From mboxrd@z Thu Jan  1 00:00:00 1970
Return-Path: <linux-kernel-owner@vger.kernel.org>
Received: (majordomo@vger.kernel.org) by vger.kernel.org via listexpand
	id S1751601AbcFYOZE (ORCPT <rfc822;w@1wt.eu>);
	Sat, 25 Jun 2016 10:25:04 -0400
Received: from bombadil.infradead.org ([198.137.202.9]:39751 "EHLO
	bombadil.infradead.org" rhost-flags-OK-OK-OK-OK) by vger.kernel.org
	with ESMTP id S1751564AbcFYOZC (ORCPT
	<rfc822;linux-kernel@vger.kernel.org>);
	Sat, 25 Jun 2016 10:25:02 -0400
Date: Sat, 25 Jun 2016 16:24:47 +0200
From: Peter Zijlstra <peterz@infradead.org>
To: Pan Xinhui <xinhui.pan@linux.vnet.ibm.com>
Cc: linux-kernel@vger.kernel.org, mingo@redhat.com, dave@stgolabs.net,
        will.deacon@arm.com, Waiman.Long@hpe.com, benh@kernel.crashing.org
Subject: Re: [PATCH] locking/osq: Drop the overload of osq lock
Message-ID: <20160625142447.GK30154@twins.programming.kicks-ass.net>
References: <1466876523-33437-1-git-send-email-xinhui.pan@linux.vnet.ibm.com>
MIME-Version: 1.0
Content-Type: text/plain; charset=us-ascii
Content-Disposition: inline
In-Reply-To: <1466876523-33437-1-git-send-email-xinhui.pan@linux.vnet.ibm.com>
User-Agent: Mutt/1.5.23.1 (2014-03-12)
Sender: linux-kernel-owner@vger.kernel.org
List-ID: <linux-kernel.vger.kernel.org>
X-Mailing-List: linux-kernel@vger.kernel.org

On Sat, Jun 25, 2016 at 01:42:03PM -0400, Pan Xinhui wrote:
> An over-committed guest with more vCPUs than pCPUs has a heavy overload
> in osq_lock().
> 
> This is because vCPU A hold the osq lock and yield out, vCPU B wait
> per_cpu node->locked to be set. IOW, vCPU B wait vCPU A to run and
> unlock the osq lock. Even there is need_resched(), it did not help on
> such scenario.
> 
> To fix such bad issue, add a threshold in one while-loop of osq_lock().
> The value of threshold is somehow equal to SPIN_THRESHOLD.

Blergh, virt ...

So yes, lock holder preemption sucks. You would also want to limit the
immediate spin on owner.

Also; I really hate these random number spin-loop thresholds.

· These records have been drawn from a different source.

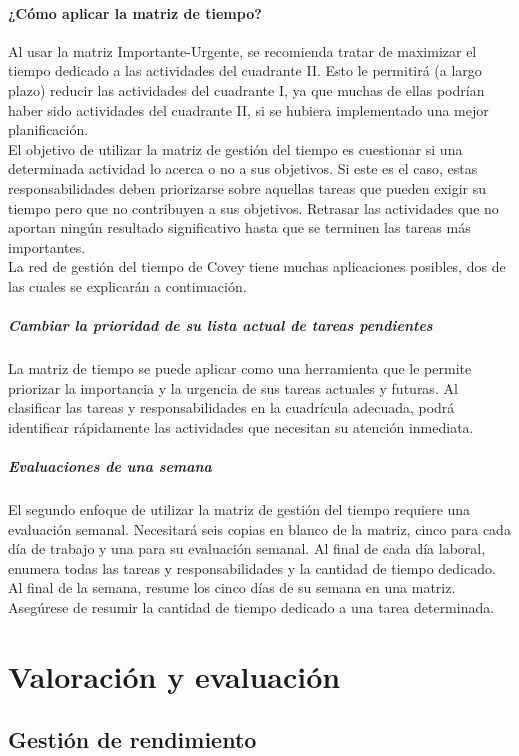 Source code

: \documentclass[10pt]{book}
\begin{document}
\subsubsection{¿Cómo aplicar la matriz de tiempo?}
Al usar la matriz Importante-Urgente, se recomienda tratar de maximizar el tiempo dedicado a las actividades del cuadrante II. Esto le permitirá (a largo plazo) reducir las actividades del cuadrante I, ya que muchas de ellas podrían haber sido actividades del cuadrante II, si se hubiera implementado una mejor planificación.\\
El objetivo de utilizar la matriz de gestión del tiempo es cuestionar si una determinada actividad lo acerca o no a sus objetivos. Si este es el caso, estas responsabilidades deben priorizarse sobre aquellas tareas que pueden exigir su tiempo pero que no contribuyen a sus objetivos. Retrasar las actividades que no aportan ningún resultado significativo hasta que se terminen las tareas más importantes.\\
La red de gestión del tiempo de Covey tiene muchas aplicaciones posibles, dos de las cuales se explicarán a continuación.
\paragraph{Cambiar la prioridad de su lista actual de tareas pendientes}
La matriz de tiempo se puede aplicar como una herramienta que le permite priorizar la importancia y la urgencia de sus tareas actuales y futuras. Al clasificar las tareas y responsabilidades en la cuadrícula adecuada, podrá identificar rápidamente las actividades que necesitan su atención inmediata.
\paragraph{Evaluaciones de una semana}
El segundo enfoque de utilizar la matriz de gestión del tiempo requiere una evaluación semanal. Necesitará seis copias en blanco de la matriz, cinco para cada día de trabajo y una para su evaluación semanal. Al final de cada día laboral, enumera todas las tareas y responsabilidades y la cantidad de tiempo dedicado. Al final de la semana, resume los cinco días de su semana en una matriz. Asegúrese de resumir la cantidad de tiempo dedicado a una tarea determinada.


\chapter{Valoración y evaluación}
\section{Gestión de rendimiento}
\end{document}
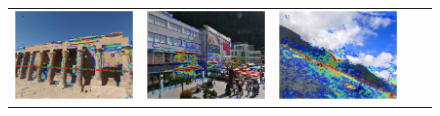 \newcommand{\sgbpwidth}{0.2}
\begin{figure}
\centering
\bgroup
\def\arraystretch{0}
\begin{tabular}{@{}c@{}c@{}c@{}c@{}c@{}}
\includegraphics[width=\sgbpwidth\linewidth]{figures/nn_analysis/sgbp/pano_addbhhhqoevobx_jpg-1.png} &
\includegraphics[width=\sgbpwidth\linewidth]{figures/nn_analysis/sgbp/pano_addfjqyibbzulh_jpg-2.png} &
\includegraphics[width=\sgbpwidth\linewidth]{figures/nn_analysis/sgbp/pano_addgasjevqjafh_jpg-1.png} &

\end{tabular}
\end{figure}

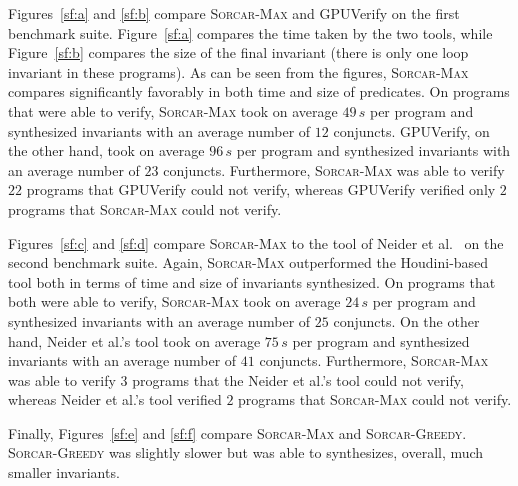 Figures~\ref{sf:a} and \ref{sf:b} compare \textsc{Sorcar-Max} and GPUVerify on the first benchmark suite.
Figure~\ref{sf:a} compares the time taken by the two tools, while Figure~\ref{sf:b} compares the size of the final invariant (there is only one loop invariant in these programs).
%
As can be seen from the figures, \textsc{Sorcar-Max} compares significantly favorably in both time and size of predicates.
On programs that were able to verify, \textsc{Sorcar-Max} took on average $49\,s$ per program and synthesized invariants with an average number of $12$ conjuncts.
GPUVerify, on the other hand, took on average $96\,s$ per program and synthesized invariants with an average number of $23$ conjuncts.
Furthermore, \textsc{Sorcar-Max} was able to verify $22$ programs that GPUVerify could not verify, whereas GPUVerify verified only $2$ programs that \textsc{Sorcar-Max} could not verify. 

Figures~\ref{sf:c} and \ref{sf:d} compare \textsc{Sorcar-Max} to the tool of Neider et al.~\cite{DBLP:conf/tacas/Neider0MS018} on the second benchmark suite.
Again, \textsc{Sorcar-Max} outperformed the Houdini-based tool both in terms of time and size of invariants synthesized.
On programs that both were able to verify, \textsc{Sorcar-Max} took on average $24\,s$ per program and synthesized invariants with an average number of $25$ conjuncts.
On the other hand, Neider et al.'s tool took on average $75\,s$ per program and synthesized invariants with an average number of $41$ conjuncts.
Furthermore, \textsc{Sorcar-Max} was able to verify $3$ programs that the Neider et al.'s tool could not verify, whereas Neider et al.'s tool verified $2$ programs that \textsc{Sorcar-Max} could not verify. 

Finally, Figures~\ref{sf:e} and \ref{sf:f} compare \textsc{Sorcar-Max} and \textsc{Sorcar-Greedy}.
\textsc{Sorcar-Greedy} was slightly slower but was able to synthesizes, overall, much smaller invariants. 






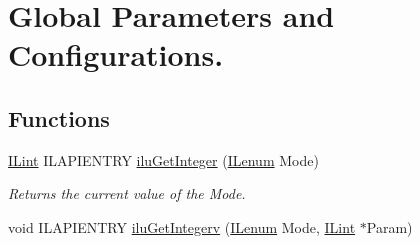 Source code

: \hypertarget{group__ilu__state}{\section{Global Parameters and Configurations.}
\label{group__ilu__state}
}
\subsection*{Functions}
\begin{DoxyCompactItemize}
\item 
\hyperlink{group__il__types_ga8effe51a00daaa0878631e5af75a36cb}{I\+Lint} I\+L\+A\+P\+I\+E\+N\+T\+R\+Y \hyperlink{group__ilu__state_gaecb69a456d72f9c6c449604217142710}{ilu\+Get\+Integer} (\hyperlink{group__il__types_ga62ca73445716183ef42b1f3906a45ed0}{I\+Lenum} Mode)
\begin{DoxyCompactList}\small\item\em Returns the current value of the {\itshape Mode}. \end{DoxyCompactList}\item 
\hypertarget{group__ilu__state_gad63d708dd1c58cc0c0ef857119879b6d}{void I\+L\+A\+P\+I\+E\+N\+T\+R\+Y \hyperlink{group__ilu__state_gad63d708dd1c58cc0c0ef857119879b6d}{ilu\+Get\+Integerv} (\hyperlink{group__il__types_ga62ca73445716183ef42b1f3906a45ed0}{I\+Lenum} Mode, \hyperlink{group__il__types_ga8effe51a00daaa0878631e5af75a36cb}{I\+Lint} $\ast$Param)}\label{group__ilu__state_gad63d708dd1c58cc0c0ef857119879b6d}


\end{DoxyCompactItemize}
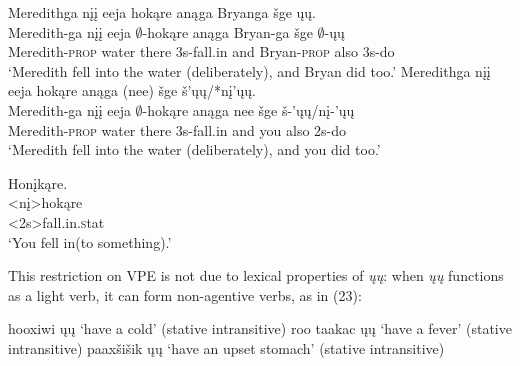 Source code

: \documentclass[output=paper]{LSP/langsci}
\begin{document}
\begin{exe}
\ex
\begin{xlist}
\ex
\glll Meredithga nįį eeja hokąre anąga Bryanga šge ųų.\\
Meredith-ga nįį eeja $\emptyset$-hokąre anąga Bryan-ga šge $\emptyset$-ųų\\
Meredith-\textsc{prop} water there {\textsc 3s}-fall.in and Bryan-\textsc{prop} also {\textsc 3s}-do\\
\trans `Meredith fell into the water (deliberately), and Bryan did too.'
\ex
\glll Meredithga nįį eeja hokąre anąga (nee) šge š'ųų/*nį'ųų.\\
Meredith-ga nįį eeja $\emptyset$-hokąre anąga nee šge š-'ųų/nį-'ųų\\
Meredith-\textsc{prop} water there {\textsc 3s}-fall.in and you also {\textsc 2s}-do\\
\trans `Meredith fell into the water (deliberately), and you did too.'
\end{xlist}
\end{exe}

\begin{exe}
\ex
\glll Honįkąre.\\
<nį>hokąre\\
<{\textsc 2s}>fall.in.{\textsc stat}\\
\trans `You fell in(to something).' \citep{Hartmann2012}
\end{exe}
	
This restriction on VPE is not due to lexical properties of \emph{ųų}: when \emph{ųų} functions as a light verb, it can form non-agentive verbs, as in (23):


\begin{singlespacing}
\begin{exe}
\ex
\begin{xlist}
\ex
hooxiwi ųų `have a cold' (stative intransitive)
\vspace{12pt}
\ex
roo taakac ųų `have a fever' (stative intransitive)
\vspace{12pt}
\ex
paaxšišik ųų `have an upset stomach' (stative intransitive)\\
\citep{Hartmann2012}
\end{xlist}
\end{exe}
\end{singlespacing}
\end{document}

Is it at all possible to get feedback from your LPAR stuff that the vcpu
was preempted? Because at that point we can add do something like:


	int vpc = vcpu_preempt_count();

	...

	for (;;) {

		/* the big spin loop */

		if (need_resched() || vpc != vcpu_preempt_count())
			/* bail */

	}


With a default implementation like:

static inline int vcpu_preempt_count(void)
{
	return 0;
}

So the compiler can make it all go away.


But on virt muck it would stop spinning the moment the vcpu gets
preempted, which is the right moment I'm thinking.